Data extracts:
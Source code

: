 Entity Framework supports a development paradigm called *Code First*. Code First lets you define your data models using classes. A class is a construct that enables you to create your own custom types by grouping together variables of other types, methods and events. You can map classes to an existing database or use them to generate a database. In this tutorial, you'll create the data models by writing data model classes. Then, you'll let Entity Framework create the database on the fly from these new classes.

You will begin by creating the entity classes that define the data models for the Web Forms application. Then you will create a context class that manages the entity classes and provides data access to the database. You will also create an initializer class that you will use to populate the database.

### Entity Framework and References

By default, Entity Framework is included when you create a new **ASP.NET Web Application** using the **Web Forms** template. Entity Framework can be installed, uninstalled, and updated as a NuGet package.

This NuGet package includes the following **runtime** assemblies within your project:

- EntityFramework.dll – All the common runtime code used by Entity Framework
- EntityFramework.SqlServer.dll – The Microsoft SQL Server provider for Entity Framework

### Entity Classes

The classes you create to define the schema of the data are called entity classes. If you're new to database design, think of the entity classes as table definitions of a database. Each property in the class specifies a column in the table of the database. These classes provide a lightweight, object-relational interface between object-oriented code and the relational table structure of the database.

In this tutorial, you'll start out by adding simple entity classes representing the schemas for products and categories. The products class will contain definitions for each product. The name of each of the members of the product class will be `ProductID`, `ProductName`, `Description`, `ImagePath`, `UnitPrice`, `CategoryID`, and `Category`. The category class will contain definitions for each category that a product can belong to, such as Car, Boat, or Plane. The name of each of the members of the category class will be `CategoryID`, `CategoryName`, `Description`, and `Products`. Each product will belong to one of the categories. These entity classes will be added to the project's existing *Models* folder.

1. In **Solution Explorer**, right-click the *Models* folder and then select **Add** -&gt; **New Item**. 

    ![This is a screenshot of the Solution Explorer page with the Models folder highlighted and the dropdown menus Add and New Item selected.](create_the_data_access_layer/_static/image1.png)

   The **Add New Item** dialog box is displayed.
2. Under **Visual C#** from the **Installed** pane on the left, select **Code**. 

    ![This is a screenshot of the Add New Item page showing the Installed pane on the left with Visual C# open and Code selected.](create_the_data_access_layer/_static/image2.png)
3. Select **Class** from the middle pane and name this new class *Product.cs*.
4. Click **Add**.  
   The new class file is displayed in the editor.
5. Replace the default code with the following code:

Brief:
Every line from the line containing "### Entity Framework and References" through the line containing "By default, Entity" in the records above must be retyped exactly. Leave out the rest.

Task result:
### Entity Framework and References

By default, Entity Framework is included when you create a new **ASP.NET Web Application** using the **Web Forms** template. Entity Framework can be installed, uninstalled, and updated as a NuGet package.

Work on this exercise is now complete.